En su desvarío se vio condenado a sobrellevar la disparatada hermosura de los nombres de esas calles a las que ya no bajaba nunca. Los nombres de las calles... los repetía y su sonido le destrozaba el corazón. Le conmovían, le estremecían, le llenaban la boca y los sentidos, restallaban en sus oídos. Los decía y surgía la calle, desnuda, cruda, despojada ya de toda vida, habitada únicamente por su nombre que contenía en esas pocas letras todo el dolor del mundo. Mira el Río Baja, Ribera de Curtidores, Calle de la Amnistía, Callejón del Gato, Costanilla de los Desamparados, calle de Válgame Dios.... Los iba desgranando como una letanía, uno tras otro los repasaba como las cuentas de un rosario infinito a cuyo rezo ya nunca podría sustraerse, y acababa rendido, exhausto, como si en vez de nombrarlas, las hubiera recorrido a la carrera, rozando con sus dedos las paredes, como un niño, sin detenerse tan siquiera en los portales que, de pronto, se le antojaron quizás más feroces, infinitamente más aterradores que los nombres de las calles que los alojan. En su vertiginoso divagar veía abrirse y cerrarse sus fauces anchísimas, las oscuras puertas que prometen la luz del patio, que salvaguardan la escalera, que custodian las habitaciones privadas, donde cualquier crueldad, donde cualquier abandono, donde cualquier miseria, es posible.
Pero un día, algo sucedió. Comprendió de repente, no recuerda porqué, que en contra de lo que le habían contado los poetas, era mucho mejor vivir que soñar. Y decidió volver.
Me reintegré al vagón. Lo dejé en su equilibrio inestable, fumando silencioso. Fuera se divisaban las murallas de Avila. Era tarde y el sol, culminando su sacrificio ritual, incendiaba del todo la piedra roja de esa roja tierra a la que ya ninguna sangre que se derrame tiñe. Esa tierra de una dureza inexplicable, donde el frío congela al miedo. Miré a mis compañeros. Todo seguía igual, la señora de la cesta de mimbre, a pesar de su hija, había merendado. Los demás seguían comentando los sucesos del día.

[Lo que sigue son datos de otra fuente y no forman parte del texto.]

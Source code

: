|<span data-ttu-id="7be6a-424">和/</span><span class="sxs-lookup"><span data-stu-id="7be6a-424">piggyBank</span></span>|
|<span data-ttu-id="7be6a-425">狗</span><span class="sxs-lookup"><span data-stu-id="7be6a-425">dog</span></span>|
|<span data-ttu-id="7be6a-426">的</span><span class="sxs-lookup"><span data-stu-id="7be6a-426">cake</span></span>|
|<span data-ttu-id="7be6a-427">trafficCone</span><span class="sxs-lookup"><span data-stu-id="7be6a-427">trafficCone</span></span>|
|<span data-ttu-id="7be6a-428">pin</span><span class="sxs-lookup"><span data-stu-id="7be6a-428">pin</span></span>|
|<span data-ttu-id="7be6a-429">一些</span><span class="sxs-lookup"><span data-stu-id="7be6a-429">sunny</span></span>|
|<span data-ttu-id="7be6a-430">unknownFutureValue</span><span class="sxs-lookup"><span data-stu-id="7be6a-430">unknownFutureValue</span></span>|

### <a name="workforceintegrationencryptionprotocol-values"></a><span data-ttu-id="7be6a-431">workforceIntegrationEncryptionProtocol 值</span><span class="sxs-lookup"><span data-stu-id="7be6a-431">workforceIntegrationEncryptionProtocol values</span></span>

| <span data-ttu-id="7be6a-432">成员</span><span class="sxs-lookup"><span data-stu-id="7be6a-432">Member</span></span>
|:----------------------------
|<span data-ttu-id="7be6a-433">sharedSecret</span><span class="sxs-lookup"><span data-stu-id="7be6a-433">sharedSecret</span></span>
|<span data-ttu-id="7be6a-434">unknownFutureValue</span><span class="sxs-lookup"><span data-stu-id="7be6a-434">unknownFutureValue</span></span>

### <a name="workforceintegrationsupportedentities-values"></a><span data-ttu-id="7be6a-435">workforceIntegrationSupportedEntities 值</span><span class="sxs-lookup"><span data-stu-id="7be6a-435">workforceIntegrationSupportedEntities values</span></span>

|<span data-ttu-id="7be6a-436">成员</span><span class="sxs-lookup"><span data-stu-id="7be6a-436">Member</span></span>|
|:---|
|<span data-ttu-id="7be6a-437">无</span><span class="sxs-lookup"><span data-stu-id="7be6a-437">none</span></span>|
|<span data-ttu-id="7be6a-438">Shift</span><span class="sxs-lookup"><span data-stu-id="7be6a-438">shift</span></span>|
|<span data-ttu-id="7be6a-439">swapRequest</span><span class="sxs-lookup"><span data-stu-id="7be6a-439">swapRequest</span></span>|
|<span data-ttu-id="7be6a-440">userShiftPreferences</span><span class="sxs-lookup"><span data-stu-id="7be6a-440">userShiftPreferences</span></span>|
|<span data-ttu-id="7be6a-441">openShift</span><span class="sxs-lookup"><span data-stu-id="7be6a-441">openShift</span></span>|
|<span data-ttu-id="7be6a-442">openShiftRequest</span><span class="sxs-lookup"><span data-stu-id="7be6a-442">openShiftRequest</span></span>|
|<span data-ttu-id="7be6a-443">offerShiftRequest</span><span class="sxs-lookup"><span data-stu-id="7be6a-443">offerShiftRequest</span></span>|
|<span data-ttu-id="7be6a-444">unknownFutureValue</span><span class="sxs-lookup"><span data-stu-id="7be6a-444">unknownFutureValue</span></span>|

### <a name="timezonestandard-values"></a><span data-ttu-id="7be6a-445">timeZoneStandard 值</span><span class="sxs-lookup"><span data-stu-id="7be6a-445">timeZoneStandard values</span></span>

La anciana proseguía su lectura inmutable, ciega como el destino.
Es curioso, pensé, todos en este tren, la pareja aprensiva, la madre despreciada, la lectora inconsciente, el joven polizonte, yo misma, perseguimos sin duda algún designio. Pero ¿quién es más sabio al fin al cumplir su destino, el que con obediencia, por la senda trillada, camina a donde va, o el que sin compromiso, sin someterse al bien, regresa a donde quiere?